Y-a-t-il un risque que ces erreurs se répètent aujourd'hui ?

Très clairement, on voit une différence d'attitude entre l'Europe et les Etats-Unis. Ces derniers sont dans une logique de plans gigantesques de relance de l'économie, alors qu'en Europe, on revoit la même chose qu'en 2010 : on soutient l'activité au moment de la crise, mais dès qu'elle est terminée, le raisonnement passe à « oulala, il faut faire de la consolidation budgétaire, se débarrasser de la dette, la dette, la dette ». C'est exactement ce qu'il s'est passé après la crise de 2008. Les Etats-Unis, au début de cette crise, avaient plus au moins fait les mêmes erreurs au début, mais ensuite ont changé de braquet pour avoir une politique économique – en particulier sous Donald Trump – bien plus expansionniste.

En Europe, nous n'avons jamais connu ce redémarrage qu'on eu les Etats-Unis. Et actuellement, le discours est que dès que ça ira mieux – voire un peu avant – on arrêtera le soutien à l'économie et il faudra de la consolidation. C'est le signe d'une Europe qui n'a pas appris de ses erreurs alors qu'aux Etats-Unis, il y a un consensus entre Républicains et Démocrates sur la nécessité d'une grande relance de l'économie sur les deux ou trois prochaines années.

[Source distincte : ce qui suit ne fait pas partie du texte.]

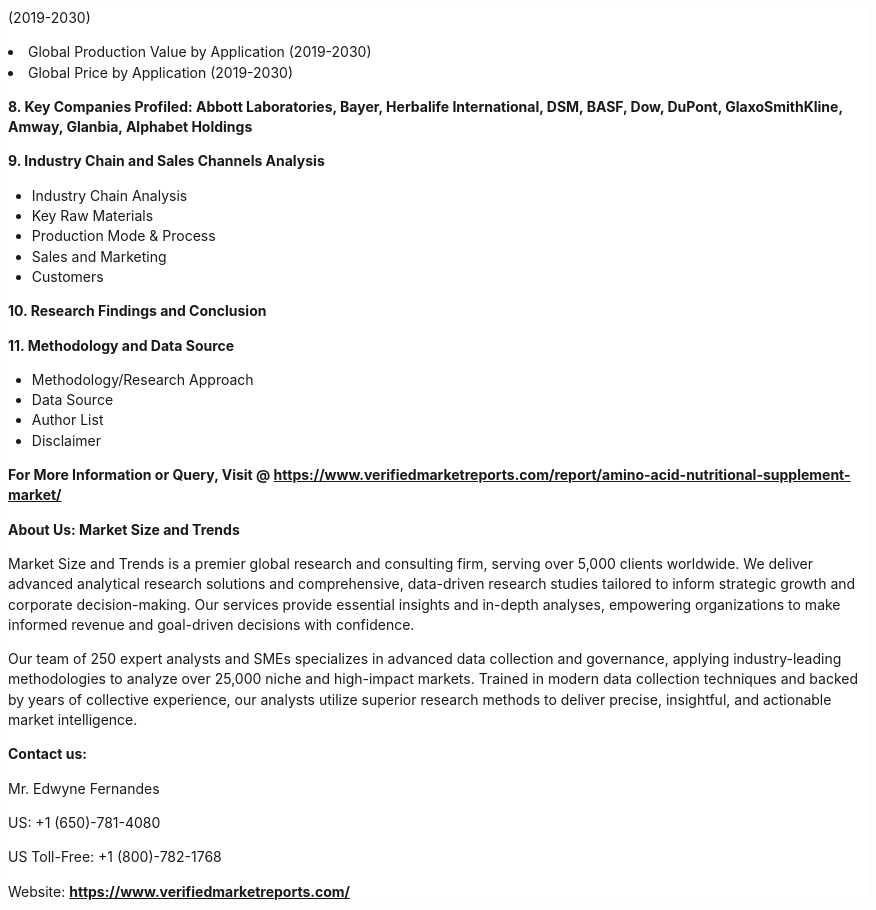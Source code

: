 (2019-2030)</li><li>Global Production Value by Application (2019-2030)</li><li>Global Price by Application (2019-2030)</li></ul><p><strong>8. Key Companies Profiled: Abbott Laboratories, Bayer, Herbalife International, DSM, BASF, Dow, DuPont, GlaxoSmithKline, Amway, Glanbia, Alphabet Holdings</strong></p><p><strong>9. Industry Chain and Sales Channels Analysis</strong></p><ul><li>Industry Chain Analysis</li><li>Key Raw Materials</li><li>Production Mode &amp; Process</li><li>Sales and Marketing</li><li>Customers</li></ul><p><strong>10. Research Findings and Conclusion</strong></p><p><strong>11. Methodology and Data Source</strong></p><ul><li>Methodology/Research Approach</li><li>Data Source</li><li>Author List</li><li>Disclaimer</li></ul></p><p><strong>For More Information or Query, Visit @ <a href="https://www.verifiedmarketreports.com/report/amino-acid-nutritional-supplement-market/">https://www.verifiedmarketreports.com/report/amino-acid-nutritional-supplement-market/</a></strong></p><p><strong>About Us: Market Size and Trends</strong></p><p>Market Size and Trends is a premier global research and consulting firm, serving over 5,000 clients worldwide. We deliver advanced analytical research solutions and comprehensive, data-driven research studies tailored to inform strategic growth and corporate decision-making. Our services provide essential insights and in-depth analyses, empowering organizations to make informed revenue and goal-driven decisions with confidence.</p><p>Our team of 250 expert analysts and SMEs specializes in advanced data collection and governance, applying industry-leading methodologies to analyze over 25,000 niche and high-impact markets. Trained in modern data collection techniques and backed by years of collective experience, our analysts utilize superior research methods to deliver precise, insightful, and actionable market intelligence.</p><p><strong>Contact us:</strong></p><p>Mr. Edwyne Fernandes</p><p>US: +1 (650)-781-4080</p><p>US Toll-Free: +1 (800)-782-1768</p><p>Website: <strong><a href="https://www.verifiedmarketreports.com/">https://www.verifiedmarketreports.com/</a></strong></p>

Que faire pour retrouver une croissance protectrice, notamment pour les jeunes, en France et en Europe ?

Ce n'est pas si facile pour plusieurs raisons. D'abord, les sociétés qui sont déjà riches ont tendance à avoir une moins forte croissance, à cause du vieillissement de la population, du fait qu'on soit prospère, etc. Il ne faut pas espérer croître comme lors des Trente glorieuses. Mais ce n'est pas une raison pour rajouter une série d'erreurs là-dessus. Dans un contexte d'une croissance faible, de base, il faut éviter les erreurs de gestion macro-économiques et en particulier ne pas soutenir suffisamment l'économie lorsqu'elle en a besoin et se focaliser exclusivement sur la consolidation budgétaire dont les bénéficies sont difficiles à observer.

La question de la croissance, c'est aussi une affaire d'attitude générale par rapport à l'innovation, au changement, et cela n'est pas quelque chose que l'on trouve en Europe. Il manque une culture de la croissance économique qui ne se limite pas à des aspects de politique fiscale mais qui soit vraiment une attitude positive vis-à-vis de l'innovation technologique.

Ces problèmes sont-ils plus européens que français ?

La France est un peu au milieu du gué. Si on voulait chercher un pays en grandes difficultés, on prendrait plutôt l'Italie qui a vraiment connu une croissance zéro depuis 2000, alors qu'en France on est plutôt à 1% par an. Par contre, il y a d'autres pays dans la zone euro qui se portent globalement mieux et ont mieux passé les deux dernières décennies, notamment l'Allemagne sur les dix dernières années. La France se trouve dans le ventre mou de l'Union européenne. Il faut dire que nous n'avons pas un système politique qui fonctionne bien : on le voit avec la gestion du Covid. On a l'impression que quel que soit le sujet, le système est grippé de partout, qu'il y a des points de blocage partout.